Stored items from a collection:
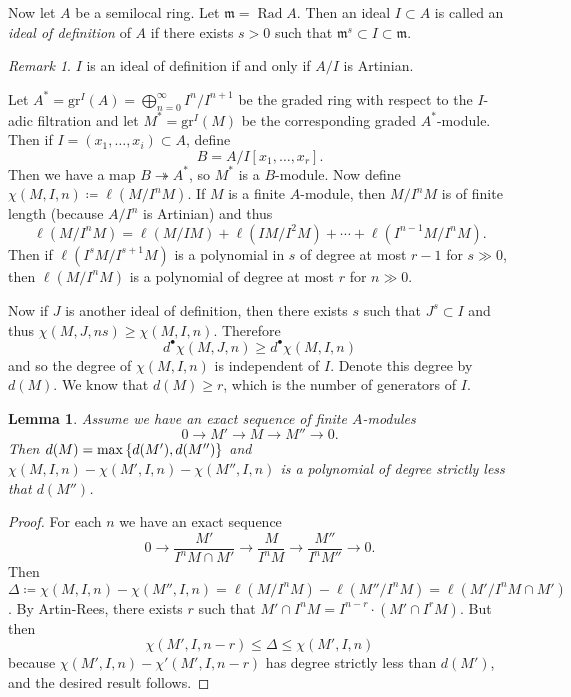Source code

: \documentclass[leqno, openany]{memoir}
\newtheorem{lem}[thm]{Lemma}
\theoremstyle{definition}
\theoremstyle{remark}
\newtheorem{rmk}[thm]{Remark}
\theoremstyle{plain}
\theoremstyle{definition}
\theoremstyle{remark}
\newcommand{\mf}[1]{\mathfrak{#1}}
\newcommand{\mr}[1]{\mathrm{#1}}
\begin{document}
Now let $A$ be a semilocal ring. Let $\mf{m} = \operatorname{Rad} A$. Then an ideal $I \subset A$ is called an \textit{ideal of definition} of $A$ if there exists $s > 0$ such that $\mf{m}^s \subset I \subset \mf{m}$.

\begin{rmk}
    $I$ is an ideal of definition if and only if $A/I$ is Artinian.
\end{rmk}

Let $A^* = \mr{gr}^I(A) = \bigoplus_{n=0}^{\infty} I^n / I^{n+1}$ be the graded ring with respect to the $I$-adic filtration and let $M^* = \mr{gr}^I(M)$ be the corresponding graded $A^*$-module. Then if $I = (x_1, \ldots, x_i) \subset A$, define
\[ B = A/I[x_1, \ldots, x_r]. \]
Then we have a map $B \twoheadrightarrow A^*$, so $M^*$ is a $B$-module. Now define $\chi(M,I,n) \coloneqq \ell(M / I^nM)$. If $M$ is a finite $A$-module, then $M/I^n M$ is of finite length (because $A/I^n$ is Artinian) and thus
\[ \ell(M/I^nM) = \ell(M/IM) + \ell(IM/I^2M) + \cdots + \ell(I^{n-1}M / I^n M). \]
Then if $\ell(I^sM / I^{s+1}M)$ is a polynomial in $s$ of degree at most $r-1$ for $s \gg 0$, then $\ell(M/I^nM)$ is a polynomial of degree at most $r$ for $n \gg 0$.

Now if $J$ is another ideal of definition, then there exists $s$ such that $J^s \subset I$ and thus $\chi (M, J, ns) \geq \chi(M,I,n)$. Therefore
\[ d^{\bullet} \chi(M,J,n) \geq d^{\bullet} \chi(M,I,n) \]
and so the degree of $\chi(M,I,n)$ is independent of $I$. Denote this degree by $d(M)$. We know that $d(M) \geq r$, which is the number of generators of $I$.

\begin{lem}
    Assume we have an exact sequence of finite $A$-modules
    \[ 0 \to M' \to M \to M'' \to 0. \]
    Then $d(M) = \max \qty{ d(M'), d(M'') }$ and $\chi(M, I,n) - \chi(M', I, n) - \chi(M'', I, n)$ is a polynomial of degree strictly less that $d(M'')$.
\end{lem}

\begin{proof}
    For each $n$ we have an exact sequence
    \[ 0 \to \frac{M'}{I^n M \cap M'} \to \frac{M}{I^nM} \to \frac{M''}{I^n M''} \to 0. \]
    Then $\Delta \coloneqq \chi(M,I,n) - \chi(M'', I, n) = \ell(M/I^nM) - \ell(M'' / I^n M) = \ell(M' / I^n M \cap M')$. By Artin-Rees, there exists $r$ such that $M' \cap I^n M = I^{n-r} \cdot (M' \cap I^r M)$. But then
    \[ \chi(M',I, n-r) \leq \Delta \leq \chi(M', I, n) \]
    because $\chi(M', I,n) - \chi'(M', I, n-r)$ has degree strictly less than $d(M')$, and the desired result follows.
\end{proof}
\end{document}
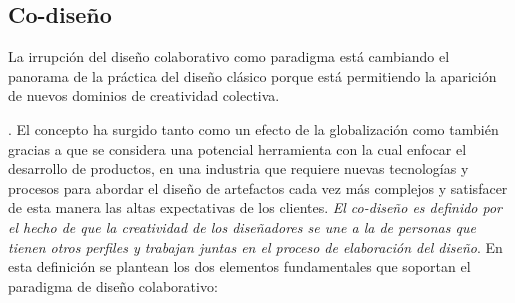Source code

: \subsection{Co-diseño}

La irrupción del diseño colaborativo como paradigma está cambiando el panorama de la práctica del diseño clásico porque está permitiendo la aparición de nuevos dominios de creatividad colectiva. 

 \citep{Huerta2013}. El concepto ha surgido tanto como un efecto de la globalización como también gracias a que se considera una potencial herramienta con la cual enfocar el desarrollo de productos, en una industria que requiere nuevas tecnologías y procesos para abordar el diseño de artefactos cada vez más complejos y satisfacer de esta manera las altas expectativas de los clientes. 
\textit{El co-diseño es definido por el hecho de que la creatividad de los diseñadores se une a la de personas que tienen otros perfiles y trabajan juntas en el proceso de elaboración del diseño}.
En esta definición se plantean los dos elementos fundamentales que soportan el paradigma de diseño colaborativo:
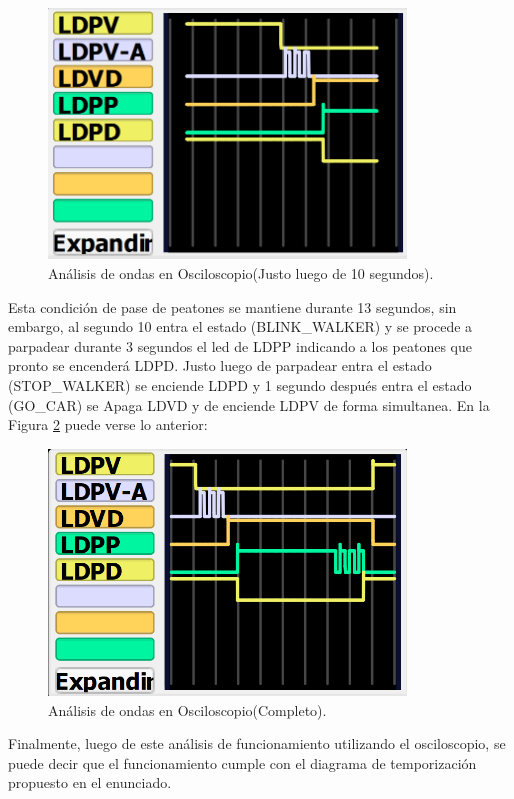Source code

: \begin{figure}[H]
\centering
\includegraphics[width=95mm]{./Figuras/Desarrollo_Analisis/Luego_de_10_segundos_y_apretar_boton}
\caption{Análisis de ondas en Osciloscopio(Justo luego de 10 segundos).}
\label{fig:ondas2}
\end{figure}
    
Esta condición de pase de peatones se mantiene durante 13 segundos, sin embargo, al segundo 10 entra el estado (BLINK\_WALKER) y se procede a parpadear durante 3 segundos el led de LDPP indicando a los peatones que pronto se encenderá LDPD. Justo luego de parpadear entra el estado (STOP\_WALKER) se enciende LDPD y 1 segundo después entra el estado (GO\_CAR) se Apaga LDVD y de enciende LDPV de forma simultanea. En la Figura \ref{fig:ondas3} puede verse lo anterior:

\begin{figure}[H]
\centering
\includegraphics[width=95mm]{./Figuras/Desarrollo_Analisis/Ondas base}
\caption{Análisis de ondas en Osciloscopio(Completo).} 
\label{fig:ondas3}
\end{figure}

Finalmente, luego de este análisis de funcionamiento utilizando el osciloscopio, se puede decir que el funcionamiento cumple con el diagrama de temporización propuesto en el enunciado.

EXERCISE INSTRUCTIONS:
Print every entry above again, exactly as written. Leave the images out.

SOLUTION FOR THIS EXERCISE:
Source code

: \documentclass[leqno, openany]{memoir}
\newtheorem{lem}[thm]{Lemma}
\theoremstyle{definition}
\theoremstyle{remark}
\newtheorem{rmk}[thm]{Remark}
\theoremstyle{plain}
\theoremstyle{definition}
\theoremstyle{remark}
\newcommand{\mf}[1]{\mathfrak{#1}}
\newcommand{\mr}[1]{\mathrm{#1}}
\begin{document}
Now let $A$ be a semilocal ring. Let $\mf{m} = \operatorname{Rad} A$. Then an ideal $I \subset A$ is called an \textit{ideal of definition} of $A$ if there exists $s > 0$ such that $\mf{m}^s \subset I \subset \mf{m}$.

\begin{rmk}
    $I$ is an ideal of definition if and only if $A/I$ is Artinian.
\end{rmk}

Let $A^* = \mr{gr}^I(A) = \bigoplus_{n=0}^{\infty} I^n / I^{n+1}$ be the graded ring with respect to the $I$-adic filtration and let $M^* = \mr{gr}^I(M)$ be the corresponding graded $A^*$-module. Then if $I = (x_1, \ldots, x_i) \subset A$, define
\[ B = A/I[x_1, \ldots, x_r]. \]
Then we have a map $B \twoheadrightarrow A^*$, so $M^*$ is a $B$-module. Now define $\chi(M,I,n) \coloneqq \ell(M / I^nM)$. If $M$ is a finite $A$-module, then $M/I^n M$ is of finite length (because $A/I^n$ is Artinian) and thus
\[ \ell(M/I^nM) = \ell(M/IM) + \ell(IM/I^2M) + \cdots + \ell(I^{n-1}M / I^n M). \]
Then if $\ell(I^sM / I^{s+1}M)$ is a polynomial in $s$ of degree at most $r-1$ for $s \gg 0$, then $\ell(M/I^nM)$ is a polynomial of degree at most $r$ for $n \gg 0$.

Now if $J$ is another ideal of definition, then there exists $s$ such that $J^s \subset I$ and thus $\chi (M, J, ns) \geq \chi(M,I,n)$. Therefore
\[ d^{\bullet} \chi(M,J,n) \geq d^{\bullet} \chi(M,I,n) \]
and so the degree of $\chi(M,I,n)$ is independent of $I$. Denote this degree by $d(M)$. We know that $d(M) \geq r$, which is the number of generators of $I$.

\begin{lem}
    Assume we have an exact sequence of finite $A$-modules
    \[ 0 \to M' \to M \to M'' \to 0. \]
    Then $d(M) = \max \qty{ d(M'), d(M'') }$ and $\chi(M, I,n) - \chi(M', I, n) - \chi(M'', I, n)$ is a polynomial of degree strictly less that $d(M'')$.
\end{lem}

\begin{proof}
    For each $n$ we have an exact sequence
    \[ 0 \to \frac{M'}{I^n M \cap M'} \to \frac{M}{I^nM} \to \frac{M''}{I^n M''} \to 0. \]
    Then $\Delta \coloneqq \chi(M,I,n) - \chi(M'', I, n) = \ell(M/I^nM) - \ell(M'' / I^n M) = \ell(M' / I^n M \cap M')$. By Artin-Rees, there exists $r$ such that $M' \cap I^n M = I^{n-r} \cdot (M' \cap I^r M)$. But then
    \[ \chi(M',I, n-r) \leq \Delta \leq \chi(M', I, n) \]
    because $\chi(M', I,n) - \chi'(M', I, n-r)$ has degree strictly less than $d(M')$, and the desired result follows.
\end{proof}
\end{document}
Source code

: \subsection{Co-diseño}

La irrupción del diseño colaborativo como paradigma está cambiando el panorama de la práctica del diseño clásico porque está permitiendo la aparición de nuevos dominios de creatividad colectiva. 

 \citep{Huerta2013}. El concepto ha surgido tanto como un efecto de la globalización como también gracias a que se considera una potencial herramienta con la cual enfocar el desarrollo de productos, en una industria que requiere nuevas tecnologías y procesos para abordar el diseño de artefactos cada vez más complejos y satisfacer de esta manera las altas expectativas de los clientes. 
\textit{El co-diseño es definido por el hecho de que la creatividad de los diseñadores se une a la de personas que tienen otros perfiles y trabajan juntas en el proceso de elaboración del diseño}.
En esta definición se plantean los dos elementos fundamentales que soportan el paradigma de diseño colaborativo:
Source code

: \begin{figure}[H]
\centering
\includegraphics[width=95mm]{./Figuras/Desarrollo_Analisis/Luego_de_10_segundos_y_apretar_boton}
\caption{Análisis de ondas en Osciloscopio(Justo luego de 10 segundos).}
\label{fig:ondas2}
\end{figure}
    
Esta condición de pase de peatones se mantiene durante 13 segundos, sin embargo, al segundo 10 entra el estado (BLINK\_WALKER) y se procede a parpadear durante 3 segundos el led de LDPP indicando a los peatones que pronto se encenderá LDPD. Justo luego de parpadear entra el estado (STOP\_WALKER) se enciende LDPD y 1 segundo después entra el estado (GO\_CAR) se Apaga LDVD y de enciende LDPV de forma simultanea. En la Figura \ref{fig:ondas3} puede verse lo anterior:

\begin{figure}[H]
\centering
\includegraphics[width=95mm]{./Figuras/Desarrollo_Analisis/Ondas base}
\caption{Análisis de ondas en Osciloscopio(Completo).} 
\label{fig:ondas3}
\end{figure}

Finalmente, luego de este análisis de funcionamiento utilizando el osciloscopio, se puede decir que el funcionamiento cumple con el diagrama de temporización propuesto en el enunciado.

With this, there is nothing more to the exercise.